La proteina si chiama “beclin-1”, e sarebbe appunto alla base della cosiddetta “autofagia”. Attivandone una “mutazione”, avrebbe la capacità di promuovere la longevità e ridurre il rischio di diverse malattie cardiovascolari e renali, e anche di tumori. Sperimentata sui topi, riuscirebbe ad allungare l’aspettativa di vita media di circa il 12%. “Un esito importante, che dimostra come sia possibile interferire sui meccanismi dell’invecchiamento, ritardandone i segni”, commentano scienziati estranei allo studio.

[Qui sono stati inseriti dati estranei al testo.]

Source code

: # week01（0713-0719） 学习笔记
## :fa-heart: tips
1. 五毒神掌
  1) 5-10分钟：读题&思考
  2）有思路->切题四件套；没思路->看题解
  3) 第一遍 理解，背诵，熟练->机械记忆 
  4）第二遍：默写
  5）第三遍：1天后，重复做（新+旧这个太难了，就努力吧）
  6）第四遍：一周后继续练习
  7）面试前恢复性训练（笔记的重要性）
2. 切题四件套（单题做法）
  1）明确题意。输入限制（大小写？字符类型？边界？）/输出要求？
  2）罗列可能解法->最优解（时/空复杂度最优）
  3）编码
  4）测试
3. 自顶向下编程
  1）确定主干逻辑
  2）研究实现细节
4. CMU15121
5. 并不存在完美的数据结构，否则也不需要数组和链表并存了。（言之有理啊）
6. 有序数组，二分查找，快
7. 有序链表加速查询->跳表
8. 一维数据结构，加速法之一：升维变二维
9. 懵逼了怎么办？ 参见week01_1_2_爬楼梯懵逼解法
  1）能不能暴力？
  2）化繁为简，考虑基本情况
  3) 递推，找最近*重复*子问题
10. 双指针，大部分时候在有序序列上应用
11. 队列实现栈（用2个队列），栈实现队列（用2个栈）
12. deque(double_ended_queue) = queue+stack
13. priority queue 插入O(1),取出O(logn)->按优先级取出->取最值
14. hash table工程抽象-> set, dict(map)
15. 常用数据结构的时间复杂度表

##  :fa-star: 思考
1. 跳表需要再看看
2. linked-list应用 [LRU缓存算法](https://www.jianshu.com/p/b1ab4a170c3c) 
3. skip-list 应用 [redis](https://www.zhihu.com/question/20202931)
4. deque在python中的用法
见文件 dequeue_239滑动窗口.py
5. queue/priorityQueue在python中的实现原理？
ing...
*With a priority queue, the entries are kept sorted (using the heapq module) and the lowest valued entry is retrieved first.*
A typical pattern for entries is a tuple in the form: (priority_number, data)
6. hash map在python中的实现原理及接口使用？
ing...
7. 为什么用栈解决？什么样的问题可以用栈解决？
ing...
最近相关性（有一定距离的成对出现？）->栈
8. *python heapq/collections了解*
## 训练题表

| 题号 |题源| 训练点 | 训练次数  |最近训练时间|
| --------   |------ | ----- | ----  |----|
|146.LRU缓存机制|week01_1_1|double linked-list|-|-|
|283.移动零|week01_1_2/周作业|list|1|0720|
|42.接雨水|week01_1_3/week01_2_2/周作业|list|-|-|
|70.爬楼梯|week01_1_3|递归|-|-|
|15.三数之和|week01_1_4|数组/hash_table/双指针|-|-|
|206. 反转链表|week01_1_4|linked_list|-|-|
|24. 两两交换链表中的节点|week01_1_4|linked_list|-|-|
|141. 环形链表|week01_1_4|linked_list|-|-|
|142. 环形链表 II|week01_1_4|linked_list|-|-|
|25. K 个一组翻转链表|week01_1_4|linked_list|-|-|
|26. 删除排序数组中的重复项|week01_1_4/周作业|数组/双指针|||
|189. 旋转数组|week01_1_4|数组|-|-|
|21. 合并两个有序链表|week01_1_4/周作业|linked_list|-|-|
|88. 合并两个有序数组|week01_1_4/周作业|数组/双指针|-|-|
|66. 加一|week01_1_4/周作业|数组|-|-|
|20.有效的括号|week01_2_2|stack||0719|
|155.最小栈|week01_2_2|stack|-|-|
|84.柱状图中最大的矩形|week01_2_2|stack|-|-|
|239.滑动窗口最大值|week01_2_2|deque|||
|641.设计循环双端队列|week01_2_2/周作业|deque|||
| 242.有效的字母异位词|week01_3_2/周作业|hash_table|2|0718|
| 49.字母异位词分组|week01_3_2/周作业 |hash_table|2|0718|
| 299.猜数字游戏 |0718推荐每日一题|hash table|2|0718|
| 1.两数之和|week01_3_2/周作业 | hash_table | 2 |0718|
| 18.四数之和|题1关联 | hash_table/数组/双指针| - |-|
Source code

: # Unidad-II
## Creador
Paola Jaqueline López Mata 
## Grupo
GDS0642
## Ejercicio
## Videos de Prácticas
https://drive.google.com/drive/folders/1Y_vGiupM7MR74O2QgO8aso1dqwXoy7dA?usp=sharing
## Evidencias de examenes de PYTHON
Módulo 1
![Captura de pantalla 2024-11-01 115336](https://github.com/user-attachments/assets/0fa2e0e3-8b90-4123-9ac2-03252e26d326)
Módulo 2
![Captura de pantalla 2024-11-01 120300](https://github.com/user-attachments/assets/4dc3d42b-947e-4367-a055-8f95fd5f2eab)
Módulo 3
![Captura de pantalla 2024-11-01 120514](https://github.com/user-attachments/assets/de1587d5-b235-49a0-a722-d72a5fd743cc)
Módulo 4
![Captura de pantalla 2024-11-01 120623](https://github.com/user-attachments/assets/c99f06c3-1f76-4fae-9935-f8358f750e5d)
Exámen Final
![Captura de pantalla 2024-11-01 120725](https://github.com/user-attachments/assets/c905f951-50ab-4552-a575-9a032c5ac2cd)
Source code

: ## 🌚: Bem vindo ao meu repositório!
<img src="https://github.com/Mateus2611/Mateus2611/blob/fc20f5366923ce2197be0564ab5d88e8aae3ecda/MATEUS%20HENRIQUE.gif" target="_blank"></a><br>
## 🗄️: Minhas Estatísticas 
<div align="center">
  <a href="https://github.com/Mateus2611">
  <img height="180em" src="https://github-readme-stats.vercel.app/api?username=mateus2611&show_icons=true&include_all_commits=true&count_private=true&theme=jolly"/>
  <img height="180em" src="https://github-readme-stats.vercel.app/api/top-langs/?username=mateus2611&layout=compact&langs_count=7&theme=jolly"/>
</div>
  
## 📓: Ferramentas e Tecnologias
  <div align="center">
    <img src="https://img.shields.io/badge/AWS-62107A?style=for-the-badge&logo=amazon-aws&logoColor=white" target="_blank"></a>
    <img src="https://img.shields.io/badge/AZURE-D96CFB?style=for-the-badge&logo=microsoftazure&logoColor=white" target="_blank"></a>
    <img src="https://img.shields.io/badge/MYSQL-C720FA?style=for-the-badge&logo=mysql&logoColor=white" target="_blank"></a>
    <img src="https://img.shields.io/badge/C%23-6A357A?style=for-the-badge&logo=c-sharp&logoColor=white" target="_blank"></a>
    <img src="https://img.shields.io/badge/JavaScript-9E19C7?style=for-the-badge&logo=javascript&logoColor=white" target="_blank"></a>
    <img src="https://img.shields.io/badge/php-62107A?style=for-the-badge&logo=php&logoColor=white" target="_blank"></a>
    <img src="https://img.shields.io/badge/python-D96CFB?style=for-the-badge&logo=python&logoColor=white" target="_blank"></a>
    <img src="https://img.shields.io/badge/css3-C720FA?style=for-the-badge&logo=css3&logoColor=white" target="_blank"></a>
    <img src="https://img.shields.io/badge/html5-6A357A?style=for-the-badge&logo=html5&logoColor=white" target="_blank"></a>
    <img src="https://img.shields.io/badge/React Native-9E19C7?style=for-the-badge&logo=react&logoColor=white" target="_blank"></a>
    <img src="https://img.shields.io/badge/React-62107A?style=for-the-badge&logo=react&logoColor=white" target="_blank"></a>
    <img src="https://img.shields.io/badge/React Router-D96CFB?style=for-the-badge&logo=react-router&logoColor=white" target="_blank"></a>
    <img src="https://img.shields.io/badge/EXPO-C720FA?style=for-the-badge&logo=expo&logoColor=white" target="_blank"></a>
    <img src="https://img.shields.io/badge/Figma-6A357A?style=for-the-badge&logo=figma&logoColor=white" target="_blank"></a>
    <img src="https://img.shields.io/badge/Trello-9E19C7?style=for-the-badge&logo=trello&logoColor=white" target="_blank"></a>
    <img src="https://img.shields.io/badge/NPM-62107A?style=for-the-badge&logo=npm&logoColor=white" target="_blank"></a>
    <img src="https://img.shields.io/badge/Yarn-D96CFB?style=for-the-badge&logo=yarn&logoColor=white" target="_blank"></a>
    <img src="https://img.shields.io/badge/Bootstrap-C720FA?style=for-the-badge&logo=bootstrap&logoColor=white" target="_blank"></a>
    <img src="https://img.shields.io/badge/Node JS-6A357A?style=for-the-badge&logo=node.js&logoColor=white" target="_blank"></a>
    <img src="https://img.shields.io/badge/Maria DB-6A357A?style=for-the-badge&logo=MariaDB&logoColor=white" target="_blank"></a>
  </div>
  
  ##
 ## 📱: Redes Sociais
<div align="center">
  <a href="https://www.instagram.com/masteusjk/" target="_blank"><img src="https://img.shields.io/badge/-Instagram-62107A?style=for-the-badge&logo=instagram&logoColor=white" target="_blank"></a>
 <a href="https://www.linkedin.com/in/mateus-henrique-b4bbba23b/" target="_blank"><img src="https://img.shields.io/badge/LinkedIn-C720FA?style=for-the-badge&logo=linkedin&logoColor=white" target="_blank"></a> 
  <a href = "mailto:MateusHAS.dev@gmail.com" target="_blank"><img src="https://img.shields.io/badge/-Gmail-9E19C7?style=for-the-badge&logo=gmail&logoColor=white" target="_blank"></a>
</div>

Da notare che la ricerca dell’università americana segue il filone di un’altra, che ha dimostrato un notevole impatto di tale metodica dinanzi a patologie neuro-degenerative come l’Alzheimer. Su quest’ultima, inoltre, uno studio californiano ha annunciato la scoperta di un gene, l’“apoE4”, presente in circa un quarto della popolazione, neutralizzando il quale permetterebbe di dimezzare l’esposizione e il decorso della patologia. Esiti che destano parecchia speranza tra gli studiosi americani. “La ricerca sull’Alzheimer ha conosciuto molti fallimenti negli ultimi dieci anni, ma entro i prossimi dieci – pronostica ad esempio Michel Goedert, dell’Università di Cambridge – diventerà una malattia perlopiù gestibile”.

Tornando allo specifico dell’“autofagia”, si tratta ancora di meccanismi, nell’insieme, largamente da esplorare. Gli accademici texani rivendicano anche potenziali antitumorali alla loro metodica, tuttavia altri studi hanno viceversa rilevato come la stessa autofagia tenderebbe a favorire la progressione cancerogena, sia negli effetti cellulari che nella modulazione del “microambiente tumorale”.

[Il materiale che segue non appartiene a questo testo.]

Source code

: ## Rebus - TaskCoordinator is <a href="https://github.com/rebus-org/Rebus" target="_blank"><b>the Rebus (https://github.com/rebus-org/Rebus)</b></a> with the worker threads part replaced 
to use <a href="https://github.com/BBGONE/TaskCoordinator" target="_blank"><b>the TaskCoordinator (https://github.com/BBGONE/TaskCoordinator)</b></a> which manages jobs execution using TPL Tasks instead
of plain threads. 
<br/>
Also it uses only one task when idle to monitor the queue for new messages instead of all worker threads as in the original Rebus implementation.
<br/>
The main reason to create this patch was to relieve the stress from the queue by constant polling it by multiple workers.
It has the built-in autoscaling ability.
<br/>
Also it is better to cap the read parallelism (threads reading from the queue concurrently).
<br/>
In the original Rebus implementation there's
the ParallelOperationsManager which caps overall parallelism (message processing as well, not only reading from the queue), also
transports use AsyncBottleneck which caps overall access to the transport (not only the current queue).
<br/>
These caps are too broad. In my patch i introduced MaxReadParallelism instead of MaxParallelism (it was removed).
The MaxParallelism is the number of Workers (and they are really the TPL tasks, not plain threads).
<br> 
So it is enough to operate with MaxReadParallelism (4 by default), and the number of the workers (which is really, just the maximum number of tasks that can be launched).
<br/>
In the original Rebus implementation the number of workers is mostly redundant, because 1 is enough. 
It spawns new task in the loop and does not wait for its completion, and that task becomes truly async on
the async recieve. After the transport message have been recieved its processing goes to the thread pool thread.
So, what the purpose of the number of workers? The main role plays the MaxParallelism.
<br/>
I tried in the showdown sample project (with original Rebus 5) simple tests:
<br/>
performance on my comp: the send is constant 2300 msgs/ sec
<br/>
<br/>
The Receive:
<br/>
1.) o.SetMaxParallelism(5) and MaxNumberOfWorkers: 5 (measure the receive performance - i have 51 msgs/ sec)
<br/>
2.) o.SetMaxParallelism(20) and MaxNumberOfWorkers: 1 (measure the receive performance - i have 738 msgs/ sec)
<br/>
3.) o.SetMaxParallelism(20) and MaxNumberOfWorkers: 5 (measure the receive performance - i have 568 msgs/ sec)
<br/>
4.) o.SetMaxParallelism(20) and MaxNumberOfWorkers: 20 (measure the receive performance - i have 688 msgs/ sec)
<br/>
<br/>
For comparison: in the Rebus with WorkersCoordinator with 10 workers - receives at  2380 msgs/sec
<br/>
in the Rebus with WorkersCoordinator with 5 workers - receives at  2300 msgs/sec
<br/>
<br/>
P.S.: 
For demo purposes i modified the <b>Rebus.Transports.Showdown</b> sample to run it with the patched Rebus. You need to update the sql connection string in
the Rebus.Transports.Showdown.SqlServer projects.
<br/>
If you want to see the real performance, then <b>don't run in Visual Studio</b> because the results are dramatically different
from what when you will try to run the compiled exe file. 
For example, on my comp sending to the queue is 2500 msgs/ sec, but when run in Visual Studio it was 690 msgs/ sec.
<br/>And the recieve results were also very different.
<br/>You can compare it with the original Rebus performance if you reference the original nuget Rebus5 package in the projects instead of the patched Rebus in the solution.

In altri termini, l’autofagia sarebbe un meccanismo necessario non solo alla “sopravvivenza” del paziente, ma anche a quella dei tumori, sicché i due obiettivi potrebbero, almeno in alcuni casi, risultare alternativi. Ed è chiaro che serviranno ancora anni di studi perché si arrivi a far pendere la bilancia dal lato giusto.